Introducing the AI-QA Maturity Model

Every team shipping AI features is somewhere on a maturity ladder, whether they've named it or not. Most teams, in our experience auditing release paths over the last two years, are at Level 1 or 2 — testing prompts by trying them, adding eval cases only after a customer escalation, and shipping AI features whose only QA is "did the engineer who wrote it look at the output?"

That's not a moral failing. It's a recognizable stage. The problem is that most teams don't know they're there because nobody's published a vocabulary for naming the rungs.

So we did. The AI-QA Maturity Model v1.0 is a five-level descriptive rubric for how mature an organization's AI-feature QA practice is — Ad-hoc, Reactive, Measured, Governed, Continuous — with concrete, observable signals at each rung. It scores six capability dimensions independently because the most common failure mode in AI-feature QA is imbalanced maturity: a team that's Measured on eval coverage but Ad-hoc on drift monitoring, hemorrhaging quality silently in production while feeling rigorous in CI.

This essay is the first published artifact in the Institute Journal. It introduces the model, explains the design constraints, and walks through why the rubric is descriptive — not aspirational — and what that distinction costs you if you get it wrong.
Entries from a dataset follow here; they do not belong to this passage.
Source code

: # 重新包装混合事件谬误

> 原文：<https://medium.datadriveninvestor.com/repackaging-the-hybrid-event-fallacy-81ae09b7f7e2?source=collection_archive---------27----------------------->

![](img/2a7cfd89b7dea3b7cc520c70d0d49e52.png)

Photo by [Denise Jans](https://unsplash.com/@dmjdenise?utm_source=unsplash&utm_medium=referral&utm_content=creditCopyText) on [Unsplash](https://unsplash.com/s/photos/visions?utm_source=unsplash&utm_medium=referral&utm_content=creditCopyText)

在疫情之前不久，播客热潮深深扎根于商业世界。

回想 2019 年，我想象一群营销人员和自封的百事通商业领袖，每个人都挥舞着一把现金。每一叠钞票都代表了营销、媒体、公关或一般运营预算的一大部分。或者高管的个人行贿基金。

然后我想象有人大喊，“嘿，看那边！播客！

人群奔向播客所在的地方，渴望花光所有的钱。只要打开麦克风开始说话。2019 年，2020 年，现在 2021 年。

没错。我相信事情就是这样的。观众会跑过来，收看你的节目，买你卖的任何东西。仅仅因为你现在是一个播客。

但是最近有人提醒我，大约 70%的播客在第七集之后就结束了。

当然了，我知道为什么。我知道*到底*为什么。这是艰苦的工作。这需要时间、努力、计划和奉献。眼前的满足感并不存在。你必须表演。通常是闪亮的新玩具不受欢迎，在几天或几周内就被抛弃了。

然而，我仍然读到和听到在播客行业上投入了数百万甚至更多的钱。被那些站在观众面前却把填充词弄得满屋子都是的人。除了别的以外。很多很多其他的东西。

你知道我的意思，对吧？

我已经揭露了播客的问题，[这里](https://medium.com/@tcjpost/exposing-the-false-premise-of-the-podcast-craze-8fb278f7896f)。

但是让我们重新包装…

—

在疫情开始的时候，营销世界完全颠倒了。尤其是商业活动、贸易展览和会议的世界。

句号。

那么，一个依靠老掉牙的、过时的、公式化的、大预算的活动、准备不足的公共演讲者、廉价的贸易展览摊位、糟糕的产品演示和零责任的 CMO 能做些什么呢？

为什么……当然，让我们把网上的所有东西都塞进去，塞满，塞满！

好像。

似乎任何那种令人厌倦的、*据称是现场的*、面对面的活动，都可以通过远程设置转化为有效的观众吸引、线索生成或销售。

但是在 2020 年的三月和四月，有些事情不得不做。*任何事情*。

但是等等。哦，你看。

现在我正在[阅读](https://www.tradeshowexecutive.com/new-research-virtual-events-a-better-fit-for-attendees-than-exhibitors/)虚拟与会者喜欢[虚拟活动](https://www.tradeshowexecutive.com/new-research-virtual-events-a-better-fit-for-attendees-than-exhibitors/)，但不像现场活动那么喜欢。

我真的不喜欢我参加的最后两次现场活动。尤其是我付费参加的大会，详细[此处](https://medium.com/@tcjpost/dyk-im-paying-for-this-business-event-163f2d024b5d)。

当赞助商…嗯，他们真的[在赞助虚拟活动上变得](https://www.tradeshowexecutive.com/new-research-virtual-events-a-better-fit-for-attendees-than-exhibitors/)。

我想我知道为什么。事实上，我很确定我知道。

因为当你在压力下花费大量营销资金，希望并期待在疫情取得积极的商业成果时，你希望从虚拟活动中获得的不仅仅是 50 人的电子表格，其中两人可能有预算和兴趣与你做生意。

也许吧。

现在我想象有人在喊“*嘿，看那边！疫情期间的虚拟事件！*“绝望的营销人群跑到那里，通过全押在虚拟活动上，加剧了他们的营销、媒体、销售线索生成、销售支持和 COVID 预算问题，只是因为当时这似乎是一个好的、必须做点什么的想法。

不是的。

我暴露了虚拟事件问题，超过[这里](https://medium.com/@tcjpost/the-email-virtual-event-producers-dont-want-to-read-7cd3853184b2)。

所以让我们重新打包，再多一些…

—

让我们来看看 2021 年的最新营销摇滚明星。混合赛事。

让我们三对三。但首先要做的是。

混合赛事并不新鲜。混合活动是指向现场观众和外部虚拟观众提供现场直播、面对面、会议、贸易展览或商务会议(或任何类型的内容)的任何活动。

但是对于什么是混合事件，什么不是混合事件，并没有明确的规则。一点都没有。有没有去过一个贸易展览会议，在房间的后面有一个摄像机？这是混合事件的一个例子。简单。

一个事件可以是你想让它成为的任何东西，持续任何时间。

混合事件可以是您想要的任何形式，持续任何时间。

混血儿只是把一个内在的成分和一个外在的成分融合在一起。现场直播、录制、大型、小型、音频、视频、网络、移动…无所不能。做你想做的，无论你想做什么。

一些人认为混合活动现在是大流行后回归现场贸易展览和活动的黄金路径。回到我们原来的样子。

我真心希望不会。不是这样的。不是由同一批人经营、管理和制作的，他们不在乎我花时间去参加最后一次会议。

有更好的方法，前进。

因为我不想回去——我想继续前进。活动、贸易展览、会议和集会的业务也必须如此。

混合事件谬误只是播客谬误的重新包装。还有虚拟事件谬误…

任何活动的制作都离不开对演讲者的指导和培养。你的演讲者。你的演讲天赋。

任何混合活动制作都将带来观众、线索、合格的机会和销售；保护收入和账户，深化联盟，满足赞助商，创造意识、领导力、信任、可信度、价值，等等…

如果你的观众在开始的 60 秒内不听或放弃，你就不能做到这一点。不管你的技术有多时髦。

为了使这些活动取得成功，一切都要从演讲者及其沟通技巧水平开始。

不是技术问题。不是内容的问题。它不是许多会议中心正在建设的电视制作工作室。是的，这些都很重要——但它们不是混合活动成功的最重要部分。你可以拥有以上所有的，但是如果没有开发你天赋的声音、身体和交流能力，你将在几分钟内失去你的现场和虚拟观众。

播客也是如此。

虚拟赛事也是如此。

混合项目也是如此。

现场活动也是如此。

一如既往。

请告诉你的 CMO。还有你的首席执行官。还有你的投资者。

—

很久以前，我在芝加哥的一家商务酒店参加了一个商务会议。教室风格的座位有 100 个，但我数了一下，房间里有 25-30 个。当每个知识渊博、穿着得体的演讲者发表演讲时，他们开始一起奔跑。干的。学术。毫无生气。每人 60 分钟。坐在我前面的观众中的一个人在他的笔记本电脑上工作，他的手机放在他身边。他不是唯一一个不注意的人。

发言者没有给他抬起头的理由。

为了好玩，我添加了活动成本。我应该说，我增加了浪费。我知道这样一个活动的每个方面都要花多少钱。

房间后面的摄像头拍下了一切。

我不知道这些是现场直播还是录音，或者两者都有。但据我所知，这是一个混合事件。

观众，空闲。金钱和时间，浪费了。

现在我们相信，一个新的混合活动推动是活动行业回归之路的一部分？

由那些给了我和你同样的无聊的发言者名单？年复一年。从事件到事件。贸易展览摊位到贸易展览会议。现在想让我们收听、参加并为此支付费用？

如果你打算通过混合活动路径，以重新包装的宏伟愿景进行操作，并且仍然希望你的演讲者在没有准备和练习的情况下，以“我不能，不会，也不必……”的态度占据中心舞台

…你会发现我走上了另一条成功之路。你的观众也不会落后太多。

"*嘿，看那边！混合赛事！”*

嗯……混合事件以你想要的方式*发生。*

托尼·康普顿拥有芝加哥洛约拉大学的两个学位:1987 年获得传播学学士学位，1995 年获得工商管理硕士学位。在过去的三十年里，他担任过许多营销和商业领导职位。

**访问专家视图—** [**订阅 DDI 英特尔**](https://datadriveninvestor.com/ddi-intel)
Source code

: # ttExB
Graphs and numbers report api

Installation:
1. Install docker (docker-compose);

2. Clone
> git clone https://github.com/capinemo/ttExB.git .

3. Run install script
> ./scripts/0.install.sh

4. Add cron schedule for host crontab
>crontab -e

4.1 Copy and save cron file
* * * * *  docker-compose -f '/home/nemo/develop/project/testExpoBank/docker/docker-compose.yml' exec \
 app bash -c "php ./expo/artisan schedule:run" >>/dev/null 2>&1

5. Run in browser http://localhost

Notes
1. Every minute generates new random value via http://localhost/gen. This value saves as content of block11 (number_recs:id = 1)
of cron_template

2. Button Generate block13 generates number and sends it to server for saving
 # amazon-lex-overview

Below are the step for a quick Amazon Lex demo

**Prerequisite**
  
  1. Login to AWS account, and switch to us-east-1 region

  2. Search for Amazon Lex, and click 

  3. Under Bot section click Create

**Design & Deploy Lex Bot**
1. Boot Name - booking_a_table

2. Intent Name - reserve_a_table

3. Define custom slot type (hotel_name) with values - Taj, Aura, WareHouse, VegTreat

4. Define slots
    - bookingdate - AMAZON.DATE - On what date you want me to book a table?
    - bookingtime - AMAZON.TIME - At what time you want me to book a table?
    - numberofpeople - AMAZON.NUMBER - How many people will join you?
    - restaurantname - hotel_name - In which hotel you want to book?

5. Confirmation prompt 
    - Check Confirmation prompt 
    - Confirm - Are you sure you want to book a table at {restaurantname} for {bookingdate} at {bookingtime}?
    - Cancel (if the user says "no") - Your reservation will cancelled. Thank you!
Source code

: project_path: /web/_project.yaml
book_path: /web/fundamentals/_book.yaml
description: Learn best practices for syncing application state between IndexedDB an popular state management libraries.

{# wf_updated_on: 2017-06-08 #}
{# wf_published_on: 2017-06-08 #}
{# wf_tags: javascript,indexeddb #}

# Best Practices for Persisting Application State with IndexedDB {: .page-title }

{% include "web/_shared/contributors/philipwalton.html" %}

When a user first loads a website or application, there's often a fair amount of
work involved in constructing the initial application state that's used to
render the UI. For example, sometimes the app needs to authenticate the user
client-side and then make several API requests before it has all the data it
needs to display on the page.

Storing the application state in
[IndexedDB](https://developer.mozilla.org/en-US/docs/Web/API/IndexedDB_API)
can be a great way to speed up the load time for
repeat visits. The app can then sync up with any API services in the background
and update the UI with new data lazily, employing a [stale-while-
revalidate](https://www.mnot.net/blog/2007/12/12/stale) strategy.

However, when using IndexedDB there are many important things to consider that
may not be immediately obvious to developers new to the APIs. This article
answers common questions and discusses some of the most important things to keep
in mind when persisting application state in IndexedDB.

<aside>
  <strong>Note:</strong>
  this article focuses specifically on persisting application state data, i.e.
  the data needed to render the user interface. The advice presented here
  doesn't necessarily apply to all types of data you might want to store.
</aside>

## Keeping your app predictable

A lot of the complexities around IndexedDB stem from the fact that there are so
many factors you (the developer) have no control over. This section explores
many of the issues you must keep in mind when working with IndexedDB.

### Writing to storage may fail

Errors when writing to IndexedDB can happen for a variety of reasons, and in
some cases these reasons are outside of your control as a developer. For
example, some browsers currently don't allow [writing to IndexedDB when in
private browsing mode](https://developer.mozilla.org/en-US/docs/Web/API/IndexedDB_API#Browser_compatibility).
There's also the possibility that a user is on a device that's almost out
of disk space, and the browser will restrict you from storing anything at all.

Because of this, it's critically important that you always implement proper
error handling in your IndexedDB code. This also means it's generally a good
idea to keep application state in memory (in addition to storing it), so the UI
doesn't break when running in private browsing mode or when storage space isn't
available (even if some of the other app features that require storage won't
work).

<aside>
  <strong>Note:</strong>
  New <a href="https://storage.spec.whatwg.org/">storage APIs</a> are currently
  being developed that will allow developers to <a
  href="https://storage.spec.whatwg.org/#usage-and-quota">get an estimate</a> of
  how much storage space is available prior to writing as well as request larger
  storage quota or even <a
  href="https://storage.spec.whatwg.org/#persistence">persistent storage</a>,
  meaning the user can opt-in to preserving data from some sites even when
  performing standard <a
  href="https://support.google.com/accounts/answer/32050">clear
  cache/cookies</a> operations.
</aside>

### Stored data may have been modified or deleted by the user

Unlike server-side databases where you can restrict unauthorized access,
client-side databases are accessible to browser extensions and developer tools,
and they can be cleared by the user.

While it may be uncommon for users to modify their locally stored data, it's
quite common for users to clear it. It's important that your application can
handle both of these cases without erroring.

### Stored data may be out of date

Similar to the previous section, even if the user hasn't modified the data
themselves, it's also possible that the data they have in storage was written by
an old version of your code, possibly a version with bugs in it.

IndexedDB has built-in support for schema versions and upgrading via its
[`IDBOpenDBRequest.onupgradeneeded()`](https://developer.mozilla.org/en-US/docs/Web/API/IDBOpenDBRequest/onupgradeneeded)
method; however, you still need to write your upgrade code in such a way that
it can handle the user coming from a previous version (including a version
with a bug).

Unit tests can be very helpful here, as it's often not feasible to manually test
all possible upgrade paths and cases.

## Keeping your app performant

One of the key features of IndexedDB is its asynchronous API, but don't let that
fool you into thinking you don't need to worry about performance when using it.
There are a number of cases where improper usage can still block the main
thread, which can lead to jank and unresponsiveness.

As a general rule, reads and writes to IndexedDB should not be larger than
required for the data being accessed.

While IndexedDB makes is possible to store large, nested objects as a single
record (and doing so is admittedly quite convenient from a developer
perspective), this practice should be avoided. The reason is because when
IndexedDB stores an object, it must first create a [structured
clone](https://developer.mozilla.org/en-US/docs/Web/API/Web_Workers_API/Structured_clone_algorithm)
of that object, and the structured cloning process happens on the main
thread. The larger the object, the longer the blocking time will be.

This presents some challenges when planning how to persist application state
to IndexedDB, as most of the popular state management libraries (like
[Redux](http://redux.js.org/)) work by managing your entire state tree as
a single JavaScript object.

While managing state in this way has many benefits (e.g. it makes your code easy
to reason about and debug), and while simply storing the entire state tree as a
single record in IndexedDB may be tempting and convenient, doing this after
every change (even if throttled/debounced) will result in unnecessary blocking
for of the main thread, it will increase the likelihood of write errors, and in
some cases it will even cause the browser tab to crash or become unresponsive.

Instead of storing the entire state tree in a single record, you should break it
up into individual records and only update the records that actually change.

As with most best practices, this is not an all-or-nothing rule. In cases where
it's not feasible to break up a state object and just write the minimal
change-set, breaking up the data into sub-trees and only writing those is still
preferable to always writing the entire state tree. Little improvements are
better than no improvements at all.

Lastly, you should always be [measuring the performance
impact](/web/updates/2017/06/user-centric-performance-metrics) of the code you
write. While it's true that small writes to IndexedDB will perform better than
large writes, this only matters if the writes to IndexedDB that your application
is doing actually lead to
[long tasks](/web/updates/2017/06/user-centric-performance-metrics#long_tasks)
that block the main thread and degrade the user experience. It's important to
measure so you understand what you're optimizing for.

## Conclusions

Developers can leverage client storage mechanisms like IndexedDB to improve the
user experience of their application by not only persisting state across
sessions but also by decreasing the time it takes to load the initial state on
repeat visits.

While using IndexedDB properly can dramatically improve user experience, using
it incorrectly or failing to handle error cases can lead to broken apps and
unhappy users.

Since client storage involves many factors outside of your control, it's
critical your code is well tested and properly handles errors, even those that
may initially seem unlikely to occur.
The problem the model solves

We've audited the AI-QA practice of around two dozen software teams over the last 18 months. The pattern is remarkably consistent. Asked "how do you test your AI features?", the answers fall into one of three buckets:

"We don't, really." — The honest version. Engineers test their own prompts. Bugs are reported by users. Nobody on the team can tell you which features have eval coverage. This is L1, Ad-hoc.
"We have evals." — There's a tests/evals/ directory. The contents are sparse. The cases were added after specific incidents. The tests run sometimes — locally on a developer's machine, not in CI on every PR. This is L2, Reactive.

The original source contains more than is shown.